Less Wrong is a community blog devoted to refining the art of human rationality. Please visit our About page for more information.

New LW Meetup: Christchurch NZ

1 FrankAdamek 19 April 2014 01:57AM

AI risk, new executive summary

6 Stuart_Armstrong 18 April 2014 10:45AM

Thanks for all who commented on the previous AI risk executive summary! Here is the currently final version, taking the comments into account; feel free to link to it, make use of it, copy it, mock it and modify it.


AI risk

Bullet points

  • By all indications, an Artificial Intelligence could someday exceed human intelligence.
  • Such an AI would likely become extremely intelligent, and thus extremely powerful.
  • Most AI motivations and goals become dangerous when the AI becomes powerful.
  • It is very challenging to program an AI with fully safe goals, and an intelligent AI would likely not interpret ambiguous goals in a safe way.
  • A dangerous AI would be motivated to seem safe in any controlled training setting.
  • Not enough effort is currently being put into designing safe AIs.


Executive summary

The risks from artificial intelligence (AI) in no way resemble the popular image of the Terminator. That fictional mechanical monster is distinguished by many features – strength, armour, implacability, indestructability – but extreme intelligence isn’t one of them. And it is precisely extreme intelligence that would give an AI its power, and hence make it dangerous.

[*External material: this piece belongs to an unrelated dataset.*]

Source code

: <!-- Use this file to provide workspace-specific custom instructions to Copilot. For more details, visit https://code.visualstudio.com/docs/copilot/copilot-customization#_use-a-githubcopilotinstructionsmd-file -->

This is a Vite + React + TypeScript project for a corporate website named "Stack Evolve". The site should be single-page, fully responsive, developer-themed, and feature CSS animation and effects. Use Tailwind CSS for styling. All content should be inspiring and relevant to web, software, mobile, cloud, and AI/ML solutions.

The human brain is not much bigger than that of a chimpanzee. And yet those extra neurons account for the difference of outcomes between the two species: between a population of a few hundred thousand and basic wooden tools, versus a population of several billion and heavy industry. The human brain has allowed us to spread across the surface of the world, land on the moon, develop nuclear weapons, and coordinate to form effective groups with millions of members. It has granted us such power over the natural world that the survival of many other species is no longer determined by their own efforts, but by preservation decisions made by humans.

In the last sixty years, human intelligence has been further augmented by automation: by computers and programmes of steadily increasing ability. These have taken over tasks formerly performed by the human brain, from multiplication through weather modelling to driving cars. The powers and abilities of our species have increased steadily as computers have extended our intelligence in this way. There are great uncertainties over the timeline, but future AIs could reach human intelligence and beyond. If so, should we expect their power to follow the same trend? When the AI’s intelligence is as beyond us as we are beyond chimpanzees, would it dominate us as thoroughly as we dominate the great apes?

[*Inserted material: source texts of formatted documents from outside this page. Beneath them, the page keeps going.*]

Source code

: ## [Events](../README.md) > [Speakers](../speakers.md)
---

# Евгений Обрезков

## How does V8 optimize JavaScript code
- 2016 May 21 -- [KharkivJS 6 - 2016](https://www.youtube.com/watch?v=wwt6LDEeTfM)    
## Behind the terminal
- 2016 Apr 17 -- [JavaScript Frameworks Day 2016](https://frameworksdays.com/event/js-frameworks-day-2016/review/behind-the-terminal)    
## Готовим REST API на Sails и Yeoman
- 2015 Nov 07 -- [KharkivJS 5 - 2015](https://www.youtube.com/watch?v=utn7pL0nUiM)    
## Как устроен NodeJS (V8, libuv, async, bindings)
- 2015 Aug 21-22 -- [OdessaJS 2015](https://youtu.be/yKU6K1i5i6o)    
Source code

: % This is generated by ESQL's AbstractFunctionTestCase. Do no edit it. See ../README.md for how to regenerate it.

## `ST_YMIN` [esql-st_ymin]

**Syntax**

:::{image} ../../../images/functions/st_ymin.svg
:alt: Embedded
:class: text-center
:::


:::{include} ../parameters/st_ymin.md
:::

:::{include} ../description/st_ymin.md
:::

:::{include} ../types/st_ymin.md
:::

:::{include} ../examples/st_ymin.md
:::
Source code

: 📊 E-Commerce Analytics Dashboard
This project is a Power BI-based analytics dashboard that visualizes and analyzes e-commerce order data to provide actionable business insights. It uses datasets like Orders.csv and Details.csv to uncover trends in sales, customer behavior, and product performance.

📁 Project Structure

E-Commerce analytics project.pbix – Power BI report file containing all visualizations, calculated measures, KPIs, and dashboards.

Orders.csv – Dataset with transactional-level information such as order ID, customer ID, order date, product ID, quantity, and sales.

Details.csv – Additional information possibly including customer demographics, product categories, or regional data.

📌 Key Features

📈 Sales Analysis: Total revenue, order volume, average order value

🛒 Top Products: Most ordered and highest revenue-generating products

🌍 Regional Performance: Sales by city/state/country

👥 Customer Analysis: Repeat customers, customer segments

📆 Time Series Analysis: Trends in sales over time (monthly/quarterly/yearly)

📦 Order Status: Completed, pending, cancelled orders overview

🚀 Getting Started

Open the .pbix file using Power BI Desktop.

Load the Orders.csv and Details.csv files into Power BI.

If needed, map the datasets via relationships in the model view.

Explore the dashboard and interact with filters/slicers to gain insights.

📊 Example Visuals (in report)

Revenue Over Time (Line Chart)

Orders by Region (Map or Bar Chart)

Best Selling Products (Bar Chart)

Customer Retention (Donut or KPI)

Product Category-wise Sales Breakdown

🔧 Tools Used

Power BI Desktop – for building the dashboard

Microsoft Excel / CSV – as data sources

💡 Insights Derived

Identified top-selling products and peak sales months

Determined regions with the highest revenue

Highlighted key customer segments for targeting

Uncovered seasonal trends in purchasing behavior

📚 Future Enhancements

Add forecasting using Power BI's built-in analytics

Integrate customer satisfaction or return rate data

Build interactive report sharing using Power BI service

There are more direct reasons to suspect that a true AI would be both smart and powerful. When computers gain the ability to perform tasks at the human level, they tend to very quickly become much better than us. No-one today would think it sensible to pit the best human mind again a cheap pocket calculator in a contest of long division. Human versus computer chess matches ceased to be interesting a decade ago. Computers bring relentless focus, patience, processing speed, and memory: once their software becomes advanced enough to compete equally with humans, these features often ensure that they swiftly become much better than any human, with increasing computer power further widening the gap.

The AI could also make use of its unique, non-human architecture. If it existed as pure software, it could copy itself many times, training each copy at accelerated computer speed, and network those copies together (creating a kind of “super-committee” of the AI equivalents of, say, Edison, Bill Clinton, Plato, Einstein, Caesar, Spielberg, Ford, Steve Jobs, Buddha, Napoleon and other humans superlative in their respective skill-sets). It could continue copying itself without limit, creating millions or billions of copies, if it needed large numbers of brains to brute-force a solution to any particular problem.

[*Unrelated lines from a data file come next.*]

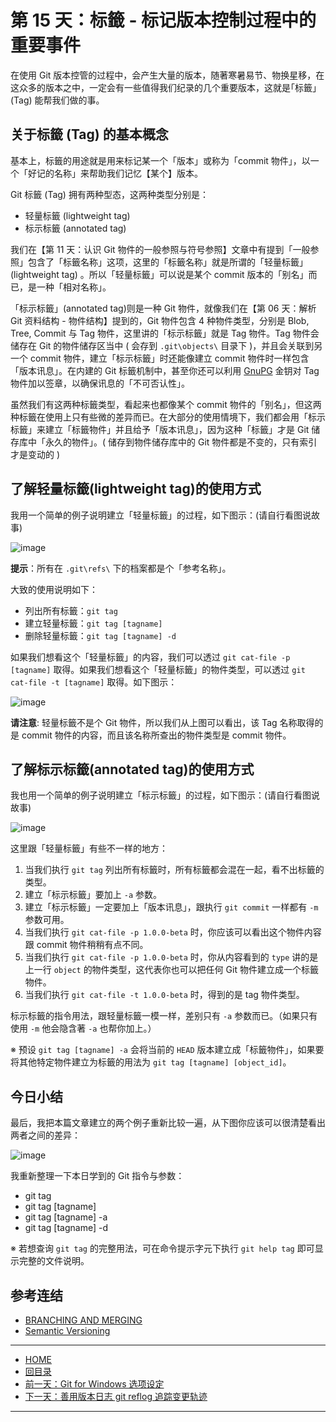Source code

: 第 15 天：标籤 - 标记版本控制过程中的重要事件
===========================================================

在使用 Git 版本控管的过程中，会产生大量的版本，随著寒暑易节、物换星移，在这众多的版本之中，一定会有一些值得我们纪录的几个重要版本，这就是｢标籤｣ (Tag) 能帮我们做的事。

关于标籤 (Tag) 的基本概念
------------------------

基本上，标籤的用途就是用来标记某一个「版本」或称为「commit 物件」，以一个「好记的名称」来帮助我们记忆【某个】版本。

Git 标籤 (Tag) 拥有两种型态，这两种类型分别是：

* 轻量标籤 (lightweight tag) 
* 标示标籤 (annotated tag)

我们在【第 11 天：认识 Git 物件的一般参照与符号参照】文章中有提到「一般参照」包含了「标籤名称」这项，这里的「标籤名称」就是所谓的「轻量标籤」(lightweight tag) 。所以「轻量标籤」可以说是某个 commit 版本的「别名」而已，是一种「相对名称」。

「标示标籤」(annotated tag)则是一种 Git 物件，就像我们在【第 06 天：解析 Git 资料结构 - 物件结构】提到的，Git 物件包含 4 种物件类型，分别是 Blob, Tree, Commit 与 Tag 物件，这里讲的「标示标籤」就是 Tag 物件。Tag 物件会储存在 Git 的物件储存区当中 ( 会存到 `.git\objects\` 目录下 )，并且会关联到另一个 commit 物件，建立「标示标籤」时还能像建立 commit 物件时一样包含「版本讯息」。在内建的 Git 标籤机制中，甚至你还可以利用 [GnuPG](http://gnupg.org/) 金钥对 Tag 物件加以签章，以确保讯息的「不可否认性」。

虽然我们有这两种标籤类型，看起来也都像某个 commit 物件的「别名」，但这两种标籤在使用上只有些微的差异而已。在大部分的使用情境下，我们都会用「标示标籤」来建立「标籤物件」并且给予「版本讯息」，因为这种「标籤」才是 Git 储存库中「永久的物件」。( 储存到物件储存库中的 Git 物件都是不变的，只有索引才是变动的 )

了解轻量标籤(lightweight tag)的使用方式
---------------------------------------

我用一个简单的例子说明建立「轻量标籤」的过程，如下图示：(请自行看图说故事)

![image](../figures/15/01.png)

**提示**：所有在 `.git\refs\` 下的档案都是个「参考名称」。

大致的使用说明如下：

* 列出所有标籤：`git tag`
* 建立轻量标籤：`git tag [tagname]`
* 删除轻量标籤：`git tag [tagname] -d`

如果我们想看这个「轻量标籤」的内容，我们可以透过 `git cat-file -p [tagname]` 取得。如果我们想看这个「轻量标籤」的物件类型，可以透过 `git cat-file -t [tagname]` 取得。如下图示：

![image](../figures/15/02.png)

**请注意**: 轻量标籤不是个 Git 物件，所以我们从上图可以看出，该 Tag 名称取得的是 commit 物件的内容，而且该名称所查出的物件类型是 commit 物件。

了解标示标籤(annotated tag)的使用方式
------------------------------------

我也用一个简单的例子说明建立「标示标籤」的过程，如下图示：(请自行看图说故事)

![image](../figures/15/03.png)

这里跟「轻量标籤」有些不一样的地方：

1. 当我们执行 `git tag` 列出所有标籤时，所有标籤都会混在一起，看不出标籤的类型。
2. 建立「标示标籤」要加上 `-a` 参数。
3. 建立「标示标籤」一定要加上「版本讯息」，跟执行 `git commit` 一样都有 `-m` 参数可用。
4. 当我们执行 `git cat-file -p 1.0.0-beta` 时，你应该可以看出这个物件内容跟 commit 物件稍稍有点不同。
5. 当我们执行 `git cat-file -p 1.0.0-beta` 时，你从内容看到的 `type` 讲的是上一行 `object` 的物件类型，这代表你也可以把任何 Git 物件建立成一个标籤物件。
6. 当我们执行 `git cat-file -t 1.0.0-beta` 时，得到的是 tag 物件类型。

标示标籤的指令用法，跟轻量标籤一模一样，差别只有 `-a` 参数而已。（如果只有使用 `-m` 他会隐含著 `-a` 也帮你加上。）

※ 预设 `git tag [tagname] -a` 会将当前的 `HEAD` 版本建立成「标籤物件」，如果要将其他特定物件建立为标籤的用法为 `git tag [tagname] [object_id]`。


今日小结
-------

最后，我把本篇文章建立的两个例子重新比较一遍，从下图你应该可以很清楚看出两者之间的差异：

![image](../figures/15/04.png)

我重新整理一下本日学到的 Git 指令与参数：

* git tag
* git tag [tagname]
* git tag [tagname] -a
* git tag [tagname] -d

※ 若想查询 `git tag` 的完整用法，可在命令提示字元下执行 `git help tag` 即可显示完整的文件说明。

参考连结
-------

* [BRANCHING AND MERGING](http://gitref.org/branching/#tag)
* [Semantic Versioning](http://semver.org/)


-------
* [HOME](../README.md)
* [回目录](README.md)
* [前一天：Git for Windows 选项设定](14.md)
* [下一天：善用版本日志 git reflog 追踪变更轨迹](16.md)

-------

Our society is setup to magnify the potential of such an entity, providing many routes to great power. If it could predict the stock market efficiently, it could accumulate vast wealth. If it was efficient at advice and social manipulation, it could create a personal assistant for every human being, manipulating the planet one human at a time. It could also replace almost every worker in the service sector. If it was efficient at running economies, it could offer its services doing so, gradually making us completely dependent on it. If it was skilled at hacking, it could take over most of the world’s computers and copy itself into them, using them to continue further hacking and computer takeover (and, incidentally, making itself almost impossible to destroy). The paths from AI intelligence to great AI power are many and varied, and it isn’t hard to imagine new ones.

Of course, simply because an AI could be extremely powerful, does not mean that it need be dangerous: its goals need not be negative. But most goals become dangerous when an AI becomes powerful. Consider a spam filter that became intelligent. Its task is to cut down on the number of spam messages that people receive. With great power, one solution to this requirement is to arrange to have all spammers killed. Or to shut down the internet. Or to have everyone killed. Or imagine an AI dedicated to increasing human happiness, as measured by the results of surveys, or by some biochemical marker in their brain. The most efficient way of doing this is to publicly execute anyone who marks themselves as unhappy on their survey, or to forcibly inject everyone with that biochemical marker.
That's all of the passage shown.